Video: The new Canada-EU trade agreement could mean we’ll be buying faux feta at the local grocer Shirlee Engel explains.
TORONTO – Would you eat Munster-type cheese? What about Gorgonzola-style cheese?
More details on the Canada-EU free trade agreement unveiled yesterday contained new rules about naming popular cheeses.
The labels Asiago, feta, fontina, Gorgonzola and Munster cheeses will live on for current producers in Canada, but any future producers will have to add a word like “kind,” “type,” “style,” or “imitation,” which may be off-putting to consumers.
“This will be providing greater protection on the Canadian market to European names compared to the protection that is currently conferred to Canadian dairy terms such as butter or cream or milk,” said Yves Leduc, Director of International Trade for the Dairy Farmers of Canada.
Leduc said this would affect all new entrants; cheese processers that aren’t currently processing the above cheeses but would like to start producing them. He didn’t have an estimate of how many that would be. Agriculture Canada also couldn’t provide how many new producers of these types of cheese pop up each year in time for publication.
CETA will also double the current amount of European cheese entering the Canadian market to an estimated 30,000 tonnes.

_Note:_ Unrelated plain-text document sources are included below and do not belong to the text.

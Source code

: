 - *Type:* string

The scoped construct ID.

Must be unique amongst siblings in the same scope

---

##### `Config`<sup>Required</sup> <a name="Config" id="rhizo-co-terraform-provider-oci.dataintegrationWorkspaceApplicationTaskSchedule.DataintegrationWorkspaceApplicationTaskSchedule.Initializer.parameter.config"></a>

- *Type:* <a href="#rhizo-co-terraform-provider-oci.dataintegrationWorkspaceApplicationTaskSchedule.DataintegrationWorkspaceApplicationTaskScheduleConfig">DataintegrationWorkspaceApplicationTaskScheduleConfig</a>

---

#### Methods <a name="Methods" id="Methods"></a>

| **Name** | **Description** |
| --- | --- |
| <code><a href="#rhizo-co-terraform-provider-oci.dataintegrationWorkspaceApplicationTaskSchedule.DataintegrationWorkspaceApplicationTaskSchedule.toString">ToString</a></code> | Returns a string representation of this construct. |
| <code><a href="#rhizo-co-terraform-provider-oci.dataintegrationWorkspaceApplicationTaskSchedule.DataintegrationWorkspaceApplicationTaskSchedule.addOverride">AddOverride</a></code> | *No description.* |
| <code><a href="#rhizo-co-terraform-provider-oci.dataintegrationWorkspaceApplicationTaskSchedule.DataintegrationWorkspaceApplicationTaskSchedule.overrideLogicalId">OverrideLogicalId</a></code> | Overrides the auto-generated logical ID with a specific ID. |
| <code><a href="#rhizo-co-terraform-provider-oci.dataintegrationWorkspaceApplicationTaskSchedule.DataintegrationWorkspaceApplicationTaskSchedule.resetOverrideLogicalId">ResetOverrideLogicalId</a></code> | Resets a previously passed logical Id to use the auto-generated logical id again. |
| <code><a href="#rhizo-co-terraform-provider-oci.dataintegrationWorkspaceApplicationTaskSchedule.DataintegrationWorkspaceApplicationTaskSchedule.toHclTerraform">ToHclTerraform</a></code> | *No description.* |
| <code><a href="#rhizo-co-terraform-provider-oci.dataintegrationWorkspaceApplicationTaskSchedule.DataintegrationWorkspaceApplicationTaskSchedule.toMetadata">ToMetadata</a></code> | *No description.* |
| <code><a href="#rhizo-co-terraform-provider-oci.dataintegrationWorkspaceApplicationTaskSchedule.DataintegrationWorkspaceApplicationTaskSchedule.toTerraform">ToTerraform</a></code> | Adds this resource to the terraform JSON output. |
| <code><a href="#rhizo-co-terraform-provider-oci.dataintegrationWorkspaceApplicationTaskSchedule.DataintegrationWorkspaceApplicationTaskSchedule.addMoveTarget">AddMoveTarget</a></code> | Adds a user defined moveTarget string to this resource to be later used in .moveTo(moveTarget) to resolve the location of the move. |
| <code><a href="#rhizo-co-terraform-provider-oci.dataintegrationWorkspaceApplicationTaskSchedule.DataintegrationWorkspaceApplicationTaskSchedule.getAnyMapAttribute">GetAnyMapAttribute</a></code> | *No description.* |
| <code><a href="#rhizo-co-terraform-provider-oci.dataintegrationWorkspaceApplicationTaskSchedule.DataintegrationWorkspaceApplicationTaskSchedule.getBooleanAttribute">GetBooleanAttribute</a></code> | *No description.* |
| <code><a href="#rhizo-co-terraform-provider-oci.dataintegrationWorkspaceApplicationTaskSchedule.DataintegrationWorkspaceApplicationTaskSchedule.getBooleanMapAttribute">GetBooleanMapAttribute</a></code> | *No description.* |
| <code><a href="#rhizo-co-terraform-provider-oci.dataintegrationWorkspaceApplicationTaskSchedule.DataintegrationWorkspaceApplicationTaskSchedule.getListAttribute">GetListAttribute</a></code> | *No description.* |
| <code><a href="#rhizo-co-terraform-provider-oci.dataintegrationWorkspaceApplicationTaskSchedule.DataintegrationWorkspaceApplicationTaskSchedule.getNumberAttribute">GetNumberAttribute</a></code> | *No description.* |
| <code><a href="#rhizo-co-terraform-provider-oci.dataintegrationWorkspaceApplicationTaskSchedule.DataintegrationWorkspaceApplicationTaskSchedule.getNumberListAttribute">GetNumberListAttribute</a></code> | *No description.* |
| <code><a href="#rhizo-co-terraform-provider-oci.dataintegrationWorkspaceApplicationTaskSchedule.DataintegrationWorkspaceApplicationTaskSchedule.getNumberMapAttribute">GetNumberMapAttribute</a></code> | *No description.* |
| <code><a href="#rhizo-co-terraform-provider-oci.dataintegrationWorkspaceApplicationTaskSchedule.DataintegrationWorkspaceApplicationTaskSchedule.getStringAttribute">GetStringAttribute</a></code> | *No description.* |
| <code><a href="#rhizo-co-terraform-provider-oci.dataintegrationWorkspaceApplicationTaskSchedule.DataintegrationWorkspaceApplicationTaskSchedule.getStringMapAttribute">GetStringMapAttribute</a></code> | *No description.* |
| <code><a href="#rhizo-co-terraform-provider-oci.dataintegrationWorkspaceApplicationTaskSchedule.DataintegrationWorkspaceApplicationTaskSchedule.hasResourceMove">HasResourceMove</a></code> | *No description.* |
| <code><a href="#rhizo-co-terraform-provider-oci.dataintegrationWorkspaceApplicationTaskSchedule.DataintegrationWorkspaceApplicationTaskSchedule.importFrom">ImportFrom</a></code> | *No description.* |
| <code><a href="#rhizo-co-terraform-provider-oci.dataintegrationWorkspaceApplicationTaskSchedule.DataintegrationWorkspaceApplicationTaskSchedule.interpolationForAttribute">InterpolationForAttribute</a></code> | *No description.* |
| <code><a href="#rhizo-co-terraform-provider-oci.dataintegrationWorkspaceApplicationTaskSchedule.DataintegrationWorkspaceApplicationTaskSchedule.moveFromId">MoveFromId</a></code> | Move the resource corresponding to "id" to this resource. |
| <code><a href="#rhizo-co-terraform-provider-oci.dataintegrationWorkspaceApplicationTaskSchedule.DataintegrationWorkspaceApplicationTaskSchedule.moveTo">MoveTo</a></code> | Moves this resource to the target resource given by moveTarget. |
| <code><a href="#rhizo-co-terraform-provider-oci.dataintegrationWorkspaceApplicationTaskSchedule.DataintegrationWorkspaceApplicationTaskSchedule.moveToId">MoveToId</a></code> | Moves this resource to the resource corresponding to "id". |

Their consolation was unfettered access to the EU dairy marketplace, but Leduc says that’s misleading.
“The European Union laws prohibits use of these names and limits the production of these cheeses only by producers in certain areas of the European Union,” he said. “So it contradicts the message that we heard that Canada has gained unfettered access to the European market.”
International Trade Minister Ed Fast said the changes weren’t a comprise on Canada’s part.
“We were able to secure outcomes in other areas of agreement that are of great economic importance to Canada that we would never have been able to achieve had we not been flexible at the table,” he said.
Of course, some Canadian cheese-makers are trying to look on the bright side. Margaret Peters of Ontario’s Glengarry Fine Cheese shop says her artisan-style products are similar to European cheeses but with uniquely Canadian names.
“Maybe companies will pay closer attention to naming cheeses so we have more regional and national identity,” said Peters.